Rbind with new columns and data.table
Here is an approach that will update the missing columns in
rbind.missing <- function(A, B) {
cols.A <- names(A)
cols.B <- names(B)
missing.A <- setdiff(cols.B,cols.A)
# check and define missing columns in A
if(length(missing.A) > 0L){
# .. means "look up one level"
class.missing.A <- lapply(B[, ..missing.A], class)
nas.A <- lapply(class.missing.A, as, object = NA)
A[,c(missing.A) := nas.A]
}
# check and define missing columns in B
missing.B <- setdiff(names(A), cols.B)
if(length(missing.B) > 0L){
class.missing.B <- lapply(A[, ..missing.B], class)

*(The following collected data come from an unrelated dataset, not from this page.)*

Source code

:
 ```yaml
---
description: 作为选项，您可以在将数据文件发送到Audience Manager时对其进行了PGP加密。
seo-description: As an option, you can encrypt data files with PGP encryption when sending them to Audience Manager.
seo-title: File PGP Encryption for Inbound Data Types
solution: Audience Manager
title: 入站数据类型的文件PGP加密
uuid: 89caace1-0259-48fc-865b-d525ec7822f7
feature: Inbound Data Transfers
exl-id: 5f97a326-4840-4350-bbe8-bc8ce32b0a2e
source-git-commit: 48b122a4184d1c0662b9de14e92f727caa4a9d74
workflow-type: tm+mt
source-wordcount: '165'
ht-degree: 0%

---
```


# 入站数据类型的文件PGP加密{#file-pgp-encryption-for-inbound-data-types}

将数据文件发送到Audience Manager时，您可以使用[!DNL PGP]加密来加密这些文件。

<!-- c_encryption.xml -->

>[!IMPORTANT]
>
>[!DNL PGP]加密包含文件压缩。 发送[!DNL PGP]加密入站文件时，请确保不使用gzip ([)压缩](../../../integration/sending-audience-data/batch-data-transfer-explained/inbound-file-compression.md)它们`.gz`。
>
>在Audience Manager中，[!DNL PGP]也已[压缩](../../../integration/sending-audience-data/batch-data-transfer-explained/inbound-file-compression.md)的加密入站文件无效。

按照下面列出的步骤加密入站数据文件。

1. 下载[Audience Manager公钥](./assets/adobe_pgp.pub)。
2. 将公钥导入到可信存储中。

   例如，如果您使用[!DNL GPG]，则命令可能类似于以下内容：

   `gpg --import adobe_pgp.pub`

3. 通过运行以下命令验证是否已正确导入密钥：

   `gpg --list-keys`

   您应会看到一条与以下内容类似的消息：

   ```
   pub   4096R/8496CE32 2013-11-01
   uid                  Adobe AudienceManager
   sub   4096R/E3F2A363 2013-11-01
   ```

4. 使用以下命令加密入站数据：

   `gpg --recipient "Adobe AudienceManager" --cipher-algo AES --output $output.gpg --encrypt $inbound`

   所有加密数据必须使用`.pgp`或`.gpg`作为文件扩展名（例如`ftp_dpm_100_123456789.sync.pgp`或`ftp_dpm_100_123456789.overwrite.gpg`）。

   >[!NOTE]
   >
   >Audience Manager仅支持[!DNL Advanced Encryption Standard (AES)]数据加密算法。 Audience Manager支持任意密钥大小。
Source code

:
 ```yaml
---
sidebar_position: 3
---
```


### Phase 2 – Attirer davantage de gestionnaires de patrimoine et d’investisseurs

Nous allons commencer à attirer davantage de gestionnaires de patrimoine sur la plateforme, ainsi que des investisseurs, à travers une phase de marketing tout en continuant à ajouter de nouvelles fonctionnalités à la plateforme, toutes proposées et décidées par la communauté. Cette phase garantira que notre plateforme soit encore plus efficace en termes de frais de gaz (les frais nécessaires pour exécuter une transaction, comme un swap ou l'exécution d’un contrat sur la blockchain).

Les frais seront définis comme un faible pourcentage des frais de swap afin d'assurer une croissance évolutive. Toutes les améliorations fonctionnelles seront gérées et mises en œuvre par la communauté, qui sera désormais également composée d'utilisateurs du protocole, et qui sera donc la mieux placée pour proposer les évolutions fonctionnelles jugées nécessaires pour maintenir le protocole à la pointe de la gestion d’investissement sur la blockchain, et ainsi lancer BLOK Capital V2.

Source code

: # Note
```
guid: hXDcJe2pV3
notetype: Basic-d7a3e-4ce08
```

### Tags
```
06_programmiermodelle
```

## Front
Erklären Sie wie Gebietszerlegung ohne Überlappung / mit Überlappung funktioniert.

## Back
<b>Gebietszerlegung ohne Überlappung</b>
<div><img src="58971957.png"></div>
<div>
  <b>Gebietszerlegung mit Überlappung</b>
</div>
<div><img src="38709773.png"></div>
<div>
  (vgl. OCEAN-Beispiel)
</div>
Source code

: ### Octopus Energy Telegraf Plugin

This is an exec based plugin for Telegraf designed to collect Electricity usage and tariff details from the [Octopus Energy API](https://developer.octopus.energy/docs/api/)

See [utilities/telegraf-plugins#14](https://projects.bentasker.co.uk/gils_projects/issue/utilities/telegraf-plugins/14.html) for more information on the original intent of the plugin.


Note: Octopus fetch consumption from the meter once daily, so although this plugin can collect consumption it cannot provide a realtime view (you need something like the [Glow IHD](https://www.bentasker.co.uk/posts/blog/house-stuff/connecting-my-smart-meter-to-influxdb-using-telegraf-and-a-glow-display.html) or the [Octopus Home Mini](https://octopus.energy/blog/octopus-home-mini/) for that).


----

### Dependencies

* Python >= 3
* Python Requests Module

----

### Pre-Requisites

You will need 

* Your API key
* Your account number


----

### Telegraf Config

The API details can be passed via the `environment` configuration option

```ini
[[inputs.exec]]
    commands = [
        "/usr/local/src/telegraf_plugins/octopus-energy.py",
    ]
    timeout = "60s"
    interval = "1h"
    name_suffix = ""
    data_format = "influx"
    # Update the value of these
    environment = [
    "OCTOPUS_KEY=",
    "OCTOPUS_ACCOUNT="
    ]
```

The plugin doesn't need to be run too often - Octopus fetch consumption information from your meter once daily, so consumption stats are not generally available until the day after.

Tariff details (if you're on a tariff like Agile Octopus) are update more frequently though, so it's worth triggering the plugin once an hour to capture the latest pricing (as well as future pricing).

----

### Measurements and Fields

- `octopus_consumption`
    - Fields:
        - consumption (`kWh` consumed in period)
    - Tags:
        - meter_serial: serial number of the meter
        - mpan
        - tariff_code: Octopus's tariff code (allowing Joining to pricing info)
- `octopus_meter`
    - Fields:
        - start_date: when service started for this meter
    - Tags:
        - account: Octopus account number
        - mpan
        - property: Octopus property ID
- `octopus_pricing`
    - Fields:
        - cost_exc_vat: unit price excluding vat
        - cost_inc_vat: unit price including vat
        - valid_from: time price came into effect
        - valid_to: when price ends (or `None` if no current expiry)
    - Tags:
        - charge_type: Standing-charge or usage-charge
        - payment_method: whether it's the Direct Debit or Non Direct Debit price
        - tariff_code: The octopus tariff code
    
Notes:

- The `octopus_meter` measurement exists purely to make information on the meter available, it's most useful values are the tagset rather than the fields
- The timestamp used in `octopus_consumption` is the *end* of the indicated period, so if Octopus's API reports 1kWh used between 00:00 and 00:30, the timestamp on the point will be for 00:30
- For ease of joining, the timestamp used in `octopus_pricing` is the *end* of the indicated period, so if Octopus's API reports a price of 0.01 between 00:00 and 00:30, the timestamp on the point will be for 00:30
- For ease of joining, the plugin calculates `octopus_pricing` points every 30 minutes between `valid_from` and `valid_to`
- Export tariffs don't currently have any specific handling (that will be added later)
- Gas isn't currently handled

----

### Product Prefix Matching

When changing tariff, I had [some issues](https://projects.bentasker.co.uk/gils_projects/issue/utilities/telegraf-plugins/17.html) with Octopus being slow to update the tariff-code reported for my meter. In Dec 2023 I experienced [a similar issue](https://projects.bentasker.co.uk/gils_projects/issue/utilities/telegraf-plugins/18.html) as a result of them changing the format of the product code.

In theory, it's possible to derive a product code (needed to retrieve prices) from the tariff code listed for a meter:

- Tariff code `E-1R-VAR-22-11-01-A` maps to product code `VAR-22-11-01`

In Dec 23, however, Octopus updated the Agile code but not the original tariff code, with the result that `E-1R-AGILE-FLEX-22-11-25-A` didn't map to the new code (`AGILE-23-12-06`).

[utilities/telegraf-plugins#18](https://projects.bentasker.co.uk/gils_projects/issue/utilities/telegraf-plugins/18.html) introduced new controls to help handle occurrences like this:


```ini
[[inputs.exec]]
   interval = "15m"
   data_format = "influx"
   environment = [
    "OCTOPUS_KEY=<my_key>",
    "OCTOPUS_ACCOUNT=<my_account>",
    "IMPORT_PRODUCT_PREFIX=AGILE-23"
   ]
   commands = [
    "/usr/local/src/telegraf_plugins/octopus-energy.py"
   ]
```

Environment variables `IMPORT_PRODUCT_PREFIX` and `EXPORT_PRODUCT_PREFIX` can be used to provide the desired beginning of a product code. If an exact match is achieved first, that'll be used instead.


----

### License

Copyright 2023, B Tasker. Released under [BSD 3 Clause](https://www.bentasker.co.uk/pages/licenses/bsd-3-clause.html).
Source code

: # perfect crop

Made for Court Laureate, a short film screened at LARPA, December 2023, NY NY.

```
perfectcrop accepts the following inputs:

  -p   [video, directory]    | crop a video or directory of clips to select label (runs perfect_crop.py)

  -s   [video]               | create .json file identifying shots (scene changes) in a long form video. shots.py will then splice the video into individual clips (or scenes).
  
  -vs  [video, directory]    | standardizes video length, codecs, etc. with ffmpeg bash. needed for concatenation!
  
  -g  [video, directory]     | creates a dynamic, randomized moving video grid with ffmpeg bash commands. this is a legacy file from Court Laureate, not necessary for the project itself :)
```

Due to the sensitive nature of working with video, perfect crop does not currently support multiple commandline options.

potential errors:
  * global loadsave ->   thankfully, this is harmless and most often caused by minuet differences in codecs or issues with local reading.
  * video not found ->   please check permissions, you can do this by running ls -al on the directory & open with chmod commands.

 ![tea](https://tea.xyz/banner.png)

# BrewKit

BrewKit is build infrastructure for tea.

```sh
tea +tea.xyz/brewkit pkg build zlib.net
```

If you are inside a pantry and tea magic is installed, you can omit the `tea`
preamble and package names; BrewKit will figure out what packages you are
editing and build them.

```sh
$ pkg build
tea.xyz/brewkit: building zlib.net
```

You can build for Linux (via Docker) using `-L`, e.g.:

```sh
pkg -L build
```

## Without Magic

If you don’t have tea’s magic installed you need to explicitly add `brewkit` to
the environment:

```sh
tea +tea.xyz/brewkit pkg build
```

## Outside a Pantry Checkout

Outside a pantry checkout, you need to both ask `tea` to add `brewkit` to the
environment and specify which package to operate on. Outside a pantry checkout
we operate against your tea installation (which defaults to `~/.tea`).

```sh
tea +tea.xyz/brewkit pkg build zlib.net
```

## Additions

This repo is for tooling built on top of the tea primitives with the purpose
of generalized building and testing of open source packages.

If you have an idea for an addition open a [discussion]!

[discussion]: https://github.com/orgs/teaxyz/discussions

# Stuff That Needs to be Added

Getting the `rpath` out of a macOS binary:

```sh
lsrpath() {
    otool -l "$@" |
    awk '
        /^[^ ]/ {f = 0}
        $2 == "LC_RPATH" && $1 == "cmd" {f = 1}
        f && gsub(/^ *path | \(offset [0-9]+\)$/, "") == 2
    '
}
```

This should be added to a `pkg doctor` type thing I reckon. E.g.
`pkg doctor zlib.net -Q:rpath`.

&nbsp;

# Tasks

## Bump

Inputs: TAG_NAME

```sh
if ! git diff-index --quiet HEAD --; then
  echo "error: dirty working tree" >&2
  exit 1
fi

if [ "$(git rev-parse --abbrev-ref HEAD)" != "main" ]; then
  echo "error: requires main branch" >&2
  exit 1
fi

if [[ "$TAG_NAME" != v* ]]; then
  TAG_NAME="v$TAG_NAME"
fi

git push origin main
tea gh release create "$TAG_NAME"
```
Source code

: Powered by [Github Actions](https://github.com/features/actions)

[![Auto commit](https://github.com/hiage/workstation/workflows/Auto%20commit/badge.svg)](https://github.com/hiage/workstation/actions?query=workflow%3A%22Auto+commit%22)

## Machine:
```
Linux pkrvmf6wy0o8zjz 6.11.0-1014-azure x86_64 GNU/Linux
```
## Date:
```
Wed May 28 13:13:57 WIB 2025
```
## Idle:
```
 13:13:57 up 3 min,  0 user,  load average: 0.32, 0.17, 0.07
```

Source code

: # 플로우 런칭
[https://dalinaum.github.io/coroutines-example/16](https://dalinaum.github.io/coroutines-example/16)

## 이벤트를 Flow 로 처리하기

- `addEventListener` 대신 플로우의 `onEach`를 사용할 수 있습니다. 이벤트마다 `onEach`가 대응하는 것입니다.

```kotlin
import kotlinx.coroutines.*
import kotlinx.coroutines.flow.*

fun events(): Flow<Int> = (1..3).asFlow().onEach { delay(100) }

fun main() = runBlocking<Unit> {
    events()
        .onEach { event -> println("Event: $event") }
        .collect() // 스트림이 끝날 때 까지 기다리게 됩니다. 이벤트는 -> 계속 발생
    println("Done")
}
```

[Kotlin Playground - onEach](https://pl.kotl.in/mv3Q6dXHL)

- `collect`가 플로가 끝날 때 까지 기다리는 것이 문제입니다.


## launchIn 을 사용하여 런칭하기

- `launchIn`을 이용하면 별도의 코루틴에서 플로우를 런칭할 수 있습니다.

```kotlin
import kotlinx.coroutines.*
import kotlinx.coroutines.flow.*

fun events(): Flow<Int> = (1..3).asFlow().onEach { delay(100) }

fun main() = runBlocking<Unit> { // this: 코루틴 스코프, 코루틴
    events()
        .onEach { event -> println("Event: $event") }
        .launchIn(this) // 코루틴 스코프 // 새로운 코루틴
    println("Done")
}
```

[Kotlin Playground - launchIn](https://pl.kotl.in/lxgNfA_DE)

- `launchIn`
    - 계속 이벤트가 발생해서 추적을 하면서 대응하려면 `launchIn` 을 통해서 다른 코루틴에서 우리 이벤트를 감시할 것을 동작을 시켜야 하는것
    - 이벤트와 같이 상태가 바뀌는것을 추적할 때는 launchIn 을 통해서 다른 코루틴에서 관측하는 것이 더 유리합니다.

nas.B <- lapply(class.missing.B, as, object = NA)
B[,c(missing.B) := nas.B]
}
# reorder so they are the same
setcolorder(B, names(A))
rbind(A, B)
}
rbind.missing(dt.1,dt.2)
## aa bb cc
## 1: 1 2 NA
## 2: 2 3 NA
## 3: 3 4 NA
## 4: 1 2 3
## 5: 2 3 4
## 6: 3 4 5
This will not be efficient for many, or large data.tables, as it only works two at a time.
the basic concept is to add missing columns in both directions: from the running master
table
to the newTable
and back the other way.
As @menl pointed out in the comments, simply assigning an NA is a problem, because that will
make the whole column of class
logical
.
One solution is to force all columns of a single type (ie as.numeric(NA)
), but that is too restrictive.
Instead, we need to analyze each new column for its class. We can then use as(NA, cc)
_(cc
being the class)
as the vector that we will assign to a new column. We wrap this in an lapply
statement on the RHS
and use eval(columnName)
on the LHS
to assign.
We can then wrap this in a function and use S3 methods so that we can simply call
rbindFill(A, B)
Below is the function.
rbindFill.data.table <- function(master, newTable) {
# Append newTable to master
# assign to Master
#-----------------#
# identify columns missing
colMisng <- setdiff(names(newTable), names(master))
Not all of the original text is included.